Agents are Natural Language Understanding (NLU) modules. Agents translate what the user says into actionable data. When the utterance of the user matches one of the agent’s intents, the agent performs the translation of the user’s request into actionable data and returns the result to the user.

Intents match user input to the appropriate responses. In the training phrases of the intent, you:

  • Define examples of user utterances that can trigger the intent.
  • Specify what to extract from the utterance.
  • Specify how to respond.

Generally, an intent represents a single ‘turn’ in the conversation.

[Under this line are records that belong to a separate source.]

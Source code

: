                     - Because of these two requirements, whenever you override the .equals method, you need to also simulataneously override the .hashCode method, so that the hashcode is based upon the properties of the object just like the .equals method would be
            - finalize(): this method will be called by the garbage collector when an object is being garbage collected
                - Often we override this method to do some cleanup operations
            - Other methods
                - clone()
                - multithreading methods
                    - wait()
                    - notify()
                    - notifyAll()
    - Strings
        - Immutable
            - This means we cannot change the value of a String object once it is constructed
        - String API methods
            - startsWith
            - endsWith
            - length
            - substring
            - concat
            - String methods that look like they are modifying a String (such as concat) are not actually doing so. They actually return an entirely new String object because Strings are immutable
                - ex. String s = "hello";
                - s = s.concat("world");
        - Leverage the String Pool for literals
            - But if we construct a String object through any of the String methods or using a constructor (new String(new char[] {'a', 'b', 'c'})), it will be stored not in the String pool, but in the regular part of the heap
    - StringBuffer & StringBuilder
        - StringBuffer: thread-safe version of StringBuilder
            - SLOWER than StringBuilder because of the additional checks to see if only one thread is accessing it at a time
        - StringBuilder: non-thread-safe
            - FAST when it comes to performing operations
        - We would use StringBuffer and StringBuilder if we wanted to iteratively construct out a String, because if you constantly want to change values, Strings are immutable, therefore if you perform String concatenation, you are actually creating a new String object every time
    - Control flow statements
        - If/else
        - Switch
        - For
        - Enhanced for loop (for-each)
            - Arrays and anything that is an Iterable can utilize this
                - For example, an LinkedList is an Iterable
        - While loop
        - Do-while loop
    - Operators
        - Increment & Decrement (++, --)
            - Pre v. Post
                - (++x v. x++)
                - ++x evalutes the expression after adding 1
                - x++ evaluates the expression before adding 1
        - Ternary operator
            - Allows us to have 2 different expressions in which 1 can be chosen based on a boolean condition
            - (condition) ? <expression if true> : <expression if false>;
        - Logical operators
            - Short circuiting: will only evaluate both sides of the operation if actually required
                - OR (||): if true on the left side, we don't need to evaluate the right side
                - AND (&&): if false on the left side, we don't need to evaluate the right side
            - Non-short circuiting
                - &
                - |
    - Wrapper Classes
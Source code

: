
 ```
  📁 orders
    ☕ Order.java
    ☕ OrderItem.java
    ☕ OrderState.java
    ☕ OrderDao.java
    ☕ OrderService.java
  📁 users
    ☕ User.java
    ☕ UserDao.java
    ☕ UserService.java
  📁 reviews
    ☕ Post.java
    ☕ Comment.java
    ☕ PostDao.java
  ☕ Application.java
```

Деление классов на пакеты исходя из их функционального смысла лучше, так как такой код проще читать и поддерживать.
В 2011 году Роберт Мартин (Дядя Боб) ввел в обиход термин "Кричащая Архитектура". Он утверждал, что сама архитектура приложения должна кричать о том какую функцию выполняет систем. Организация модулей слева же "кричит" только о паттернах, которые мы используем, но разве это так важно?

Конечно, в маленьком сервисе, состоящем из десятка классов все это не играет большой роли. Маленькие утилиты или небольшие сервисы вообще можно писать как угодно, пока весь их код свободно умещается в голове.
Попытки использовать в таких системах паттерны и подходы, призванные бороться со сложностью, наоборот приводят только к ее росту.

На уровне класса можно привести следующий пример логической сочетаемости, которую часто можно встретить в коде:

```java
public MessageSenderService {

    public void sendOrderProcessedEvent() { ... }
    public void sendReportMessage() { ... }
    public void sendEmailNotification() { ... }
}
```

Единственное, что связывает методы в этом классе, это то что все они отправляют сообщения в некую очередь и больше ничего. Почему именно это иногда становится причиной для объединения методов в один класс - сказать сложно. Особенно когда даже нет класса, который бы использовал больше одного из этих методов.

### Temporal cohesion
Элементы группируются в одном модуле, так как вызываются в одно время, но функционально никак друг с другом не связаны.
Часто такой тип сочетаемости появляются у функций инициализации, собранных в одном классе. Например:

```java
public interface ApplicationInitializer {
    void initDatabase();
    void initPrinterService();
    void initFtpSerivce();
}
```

Intents consist of four different components:

  • Name: An identifier for the intent that reference by the fulfillment.
  • Training Phrases: A defined collection of example phrases that invoke a particular intent. Dialogflow will automatically match similar phrases with the ones provided.
  • Actions and Parameters: Define which parts of the user utterances to extract. These often include information such as dates, times, quantities and places.
  • Response: The utterance displayed or spoken back to the user.

Note: Dialogflow supports a feature related to intents called contexts. Contexts are used to have more control over intent matching and manage the state of the conversation over multiple intents. To learn more, check the documentation.

Note: Dialogflow supports a feature related to intents called contexts. Contexts are used to have more control over intent matching and manage the state of the conversation over multiple intents. To learn more, check the documentation.

A typical agent has several intents that address different user intentions. When a Dialogflow agent hears an utterance from the user, it attempts to match that utterance to one of the training phrases defined in the intents. Then, the agent returns the response from that intent.

There are special types of intents. By default, a new agent includes two of these, fallback intent and the the welcome intent.

The agent invokes a fallback intent when the user says something that the agent can’t recognize.

The agent invokes a welcome intent when the user starts a conversation with the agent. The welcome intent informs the user what the action does or how to start a conversation.

Click on the Intents tab on the left pane. Then select Default Welcome Intent to see the default welcome intent:

Click Default Welcome Intent

Notice the predefined training phrases:
Pre defined training phrases

Also, notice the predefined responses lower on the page:
Predefined responses

You can also create custom intents, choose your own training phrases and define your own responses.

Lastly, there are follow-up intents. Follow-up intents nest below a parent intent. Use them to gather follow-up information.